Si certains compositeurs issus du sérialisme, comme Stockhausen, Berio ou Pousseur, vont se lancer dans la musique électronique avec des travaux constituant comme une extension directe de ceux commencés sur instruments traditionnels, d'autres, comme Boehmer ou Oliveros, composeront directement sur des bases électroniques.
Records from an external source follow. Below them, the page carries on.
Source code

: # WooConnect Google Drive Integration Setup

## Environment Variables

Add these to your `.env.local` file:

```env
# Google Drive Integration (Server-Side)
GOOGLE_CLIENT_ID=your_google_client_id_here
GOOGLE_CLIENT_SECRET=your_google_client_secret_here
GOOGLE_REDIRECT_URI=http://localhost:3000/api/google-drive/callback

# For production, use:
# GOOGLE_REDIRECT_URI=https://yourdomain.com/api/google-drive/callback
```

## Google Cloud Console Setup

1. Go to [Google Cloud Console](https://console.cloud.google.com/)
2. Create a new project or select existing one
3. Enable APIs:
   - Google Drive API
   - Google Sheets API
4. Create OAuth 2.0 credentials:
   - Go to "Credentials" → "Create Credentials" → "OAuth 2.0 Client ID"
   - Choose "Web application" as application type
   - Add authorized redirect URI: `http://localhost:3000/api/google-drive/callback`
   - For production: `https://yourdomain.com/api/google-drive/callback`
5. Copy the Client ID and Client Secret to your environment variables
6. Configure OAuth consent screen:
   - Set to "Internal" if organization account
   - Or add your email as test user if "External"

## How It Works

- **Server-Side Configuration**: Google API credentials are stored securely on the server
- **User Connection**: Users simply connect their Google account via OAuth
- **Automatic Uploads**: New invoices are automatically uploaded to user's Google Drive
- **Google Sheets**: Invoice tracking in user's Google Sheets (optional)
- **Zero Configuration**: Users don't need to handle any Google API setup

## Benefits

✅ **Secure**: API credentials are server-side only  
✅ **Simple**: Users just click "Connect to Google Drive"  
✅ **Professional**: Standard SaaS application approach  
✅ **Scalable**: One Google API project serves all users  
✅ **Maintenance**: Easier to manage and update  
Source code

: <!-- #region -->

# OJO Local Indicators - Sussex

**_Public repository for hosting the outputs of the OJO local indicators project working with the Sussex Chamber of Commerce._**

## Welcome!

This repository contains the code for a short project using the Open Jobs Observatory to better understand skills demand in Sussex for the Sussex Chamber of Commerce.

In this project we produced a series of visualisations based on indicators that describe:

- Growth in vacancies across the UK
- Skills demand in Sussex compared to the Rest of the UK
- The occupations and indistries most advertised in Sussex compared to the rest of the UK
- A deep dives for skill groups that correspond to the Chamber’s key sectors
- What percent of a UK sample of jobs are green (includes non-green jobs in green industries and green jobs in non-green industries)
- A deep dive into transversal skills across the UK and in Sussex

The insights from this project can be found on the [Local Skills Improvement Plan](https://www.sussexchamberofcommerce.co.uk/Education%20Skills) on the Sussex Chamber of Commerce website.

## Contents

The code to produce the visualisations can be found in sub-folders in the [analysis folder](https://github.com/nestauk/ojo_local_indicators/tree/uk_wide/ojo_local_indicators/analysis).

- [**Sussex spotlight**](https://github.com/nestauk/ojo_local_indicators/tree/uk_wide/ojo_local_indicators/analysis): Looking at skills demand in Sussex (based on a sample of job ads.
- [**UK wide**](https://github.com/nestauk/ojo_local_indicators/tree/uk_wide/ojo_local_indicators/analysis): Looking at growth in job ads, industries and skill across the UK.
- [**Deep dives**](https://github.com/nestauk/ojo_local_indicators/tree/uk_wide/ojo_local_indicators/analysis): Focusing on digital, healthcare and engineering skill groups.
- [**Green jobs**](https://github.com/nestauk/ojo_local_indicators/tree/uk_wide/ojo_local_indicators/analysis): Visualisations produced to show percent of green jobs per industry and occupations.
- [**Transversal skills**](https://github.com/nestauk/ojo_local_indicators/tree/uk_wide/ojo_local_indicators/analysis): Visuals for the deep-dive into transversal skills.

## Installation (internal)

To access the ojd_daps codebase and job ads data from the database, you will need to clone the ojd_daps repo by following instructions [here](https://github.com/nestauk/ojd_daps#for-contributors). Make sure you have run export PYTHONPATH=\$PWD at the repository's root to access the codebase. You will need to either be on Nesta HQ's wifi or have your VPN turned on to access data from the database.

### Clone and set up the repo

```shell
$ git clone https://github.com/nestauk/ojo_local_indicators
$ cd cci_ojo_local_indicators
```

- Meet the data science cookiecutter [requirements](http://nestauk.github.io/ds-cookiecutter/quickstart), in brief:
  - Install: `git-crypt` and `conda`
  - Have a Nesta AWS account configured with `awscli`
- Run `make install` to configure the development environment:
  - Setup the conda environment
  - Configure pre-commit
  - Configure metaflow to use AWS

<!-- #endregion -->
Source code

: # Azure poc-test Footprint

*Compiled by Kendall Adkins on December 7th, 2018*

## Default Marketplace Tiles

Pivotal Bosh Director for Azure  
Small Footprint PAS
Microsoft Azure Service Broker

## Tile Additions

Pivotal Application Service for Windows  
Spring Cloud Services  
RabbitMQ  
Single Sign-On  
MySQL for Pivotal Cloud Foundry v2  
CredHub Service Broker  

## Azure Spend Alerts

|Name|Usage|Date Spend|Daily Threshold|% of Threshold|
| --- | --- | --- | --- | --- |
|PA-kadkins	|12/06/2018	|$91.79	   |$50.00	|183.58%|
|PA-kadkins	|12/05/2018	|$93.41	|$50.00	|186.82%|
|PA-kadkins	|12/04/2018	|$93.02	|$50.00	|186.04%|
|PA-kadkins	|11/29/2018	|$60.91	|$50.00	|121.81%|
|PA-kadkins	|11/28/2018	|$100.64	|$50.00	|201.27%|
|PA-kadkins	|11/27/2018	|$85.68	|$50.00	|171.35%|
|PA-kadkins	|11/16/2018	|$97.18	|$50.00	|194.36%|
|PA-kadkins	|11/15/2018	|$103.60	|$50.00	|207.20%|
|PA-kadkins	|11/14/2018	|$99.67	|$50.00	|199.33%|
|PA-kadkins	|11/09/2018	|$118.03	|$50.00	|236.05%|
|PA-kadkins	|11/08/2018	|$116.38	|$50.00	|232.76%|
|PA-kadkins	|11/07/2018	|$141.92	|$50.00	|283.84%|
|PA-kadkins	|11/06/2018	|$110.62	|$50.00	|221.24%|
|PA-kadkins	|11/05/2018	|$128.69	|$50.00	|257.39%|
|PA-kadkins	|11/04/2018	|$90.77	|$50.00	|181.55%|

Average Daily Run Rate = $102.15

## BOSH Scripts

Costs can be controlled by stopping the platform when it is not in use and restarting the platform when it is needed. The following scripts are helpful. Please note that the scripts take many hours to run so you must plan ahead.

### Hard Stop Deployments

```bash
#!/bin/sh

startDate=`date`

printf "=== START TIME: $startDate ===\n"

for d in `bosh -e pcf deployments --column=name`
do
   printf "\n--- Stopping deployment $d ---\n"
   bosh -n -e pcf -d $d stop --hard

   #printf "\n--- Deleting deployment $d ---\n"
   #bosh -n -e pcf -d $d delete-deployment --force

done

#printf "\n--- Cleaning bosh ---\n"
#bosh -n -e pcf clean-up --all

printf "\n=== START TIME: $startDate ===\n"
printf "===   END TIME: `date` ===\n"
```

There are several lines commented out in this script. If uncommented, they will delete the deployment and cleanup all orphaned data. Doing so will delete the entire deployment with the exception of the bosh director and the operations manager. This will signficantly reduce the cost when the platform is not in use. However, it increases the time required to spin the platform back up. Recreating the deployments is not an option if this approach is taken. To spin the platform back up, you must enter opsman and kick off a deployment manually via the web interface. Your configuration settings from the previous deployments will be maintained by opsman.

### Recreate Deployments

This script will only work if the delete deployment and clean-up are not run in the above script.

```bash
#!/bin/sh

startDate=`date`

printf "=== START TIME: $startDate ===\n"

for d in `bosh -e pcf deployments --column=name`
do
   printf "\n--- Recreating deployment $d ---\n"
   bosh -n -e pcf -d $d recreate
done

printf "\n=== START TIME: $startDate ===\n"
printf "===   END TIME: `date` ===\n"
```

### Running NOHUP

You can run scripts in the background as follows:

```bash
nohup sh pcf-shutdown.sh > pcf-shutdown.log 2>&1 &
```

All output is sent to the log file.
Certains sont inventeurs de nouvelles méthodes, comme la musique concrète de Schaeffer, d'autres sont des outsiders, des créateurs révolutionnaires ou visionnaires comme Xenakis, Cage, sans oublier l'extension bruitiste issue de dada, les formes complexes de free jazz, John Coltrane, la scène d'improvisation acoustique et électronique, le rock alternatif, psychédélique, industriel, la vague allemande des année soixante-dix, les dernières générations de musiciens électroniques apparus au début ou au milieu des années quatre-vingt-dix, dj, ré-inventeurs de drones, plasticiens liés au son, créateurs de processus ou de logiciels.

Les catégories se dissipent et se reforment d'une manière inédite depuis que des gens comme Markus Popp/Oval -et cela, dès le milieu des années 90, ont parlé d'une mise en place d'un process de création (par l'interface de l'informatique) où la notion de traitement musical et/ou traitement d'image s'avère obsolète- sans objet. Ca devient autre chose.

Art nouveau des sonorités issues de l'électricité et de l'électronique, du bruit pur et de la révolte, mille enclenchements et mille entre-deux. C'est bien le moment de reprendre tout cela dans le désordre et d'explorer chaque recoin qui fait sens.

Ce foisonnement sera donc donné à entendre de façon a-chronologique selon une logique de présentation d'une architecture filmique à écouter. Une présentation du compositeur nous a paru nécessaire ainsi qu'une très brève analyse de la pièce.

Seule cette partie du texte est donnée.